**EXERCISE OBJECTIVE**:
Where the records below show a line containing "program that simulates", start copying; end with the line containing "constraints of latitude, topography, and", and copy it too.

Segment Start: RECORDED INFORMATION

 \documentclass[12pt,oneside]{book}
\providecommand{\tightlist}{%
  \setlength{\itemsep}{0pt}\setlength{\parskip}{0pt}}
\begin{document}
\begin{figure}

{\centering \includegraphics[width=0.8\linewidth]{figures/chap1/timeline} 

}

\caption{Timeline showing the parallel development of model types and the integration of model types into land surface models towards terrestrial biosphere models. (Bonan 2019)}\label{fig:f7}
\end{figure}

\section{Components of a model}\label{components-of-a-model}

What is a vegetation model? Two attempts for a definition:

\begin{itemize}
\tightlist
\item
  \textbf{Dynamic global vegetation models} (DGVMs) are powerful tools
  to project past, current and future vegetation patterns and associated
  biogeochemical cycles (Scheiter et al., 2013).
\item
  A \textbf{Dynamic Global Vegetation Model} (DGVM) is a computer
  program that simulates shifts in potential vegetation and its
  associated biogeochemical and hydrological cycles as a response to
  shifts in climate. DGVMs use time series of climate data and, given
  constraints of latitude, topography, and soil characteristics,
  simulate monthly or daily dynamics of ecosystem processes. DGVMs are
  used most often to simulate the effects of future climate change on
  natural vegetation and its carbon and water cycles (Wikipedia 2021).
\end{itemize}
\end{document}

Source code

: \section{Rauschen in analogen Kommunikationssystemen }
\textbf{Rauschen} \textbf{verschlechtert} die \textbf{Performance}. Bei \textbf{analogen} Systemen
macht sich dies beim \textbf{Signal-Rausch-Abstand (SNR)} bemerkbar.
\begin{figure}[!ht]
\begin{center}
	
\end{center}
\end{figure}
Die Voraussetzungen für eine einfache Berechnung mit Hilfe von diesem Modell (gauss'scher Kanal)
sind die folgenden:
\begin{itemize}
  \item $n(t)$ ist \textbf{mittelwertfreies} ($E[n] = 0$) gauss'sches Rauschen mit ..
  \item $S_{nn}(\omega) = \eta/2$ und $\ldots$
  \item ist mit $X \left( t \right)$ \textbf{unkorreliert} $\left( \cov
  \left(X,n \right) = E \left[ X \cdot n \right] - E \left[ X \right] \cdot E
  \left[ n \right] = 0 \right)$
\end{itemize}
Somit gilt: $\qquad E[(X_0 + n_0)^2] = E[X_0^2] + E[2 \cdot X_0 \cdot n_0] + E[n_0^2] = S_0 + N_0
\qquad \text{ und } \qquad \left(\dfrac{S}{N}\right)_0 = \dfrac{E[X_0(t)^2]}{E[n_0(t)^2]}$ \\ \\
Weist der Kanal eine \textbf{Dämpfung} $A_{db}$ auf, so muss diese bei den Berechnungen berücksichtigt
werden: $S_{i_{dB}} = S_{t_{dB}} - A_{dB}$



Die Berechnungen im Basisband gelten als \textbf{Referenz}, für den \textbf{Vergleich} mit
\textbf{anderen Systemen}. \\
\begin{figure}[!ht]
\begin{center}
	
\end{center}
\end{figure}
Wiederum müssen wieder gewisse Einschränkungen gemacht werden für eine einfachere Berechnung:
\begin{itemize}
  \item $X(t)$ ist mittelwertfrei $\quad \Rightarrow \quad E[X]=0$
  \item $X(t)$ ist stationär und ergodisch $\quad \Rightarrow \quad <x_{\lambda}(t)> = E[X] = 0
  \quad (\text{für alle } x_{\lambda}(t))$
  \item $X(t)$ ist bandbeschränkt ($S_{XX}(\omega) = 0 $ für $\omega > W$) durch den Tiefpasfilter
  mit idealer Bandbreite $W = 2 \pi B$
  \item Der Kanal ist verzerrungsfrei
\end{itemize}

Segment End: RECORDED INFORMATION

**RESPONSE TO THIS EXERCISE**:
  program that simulates shifts in potential vegetation and its
  associated biogeochemical and hydrological cycles as a response to
  shifts in climate. DGVMs use time series of climate data and, given
  constraints of latitude, topography, and soil characteristics,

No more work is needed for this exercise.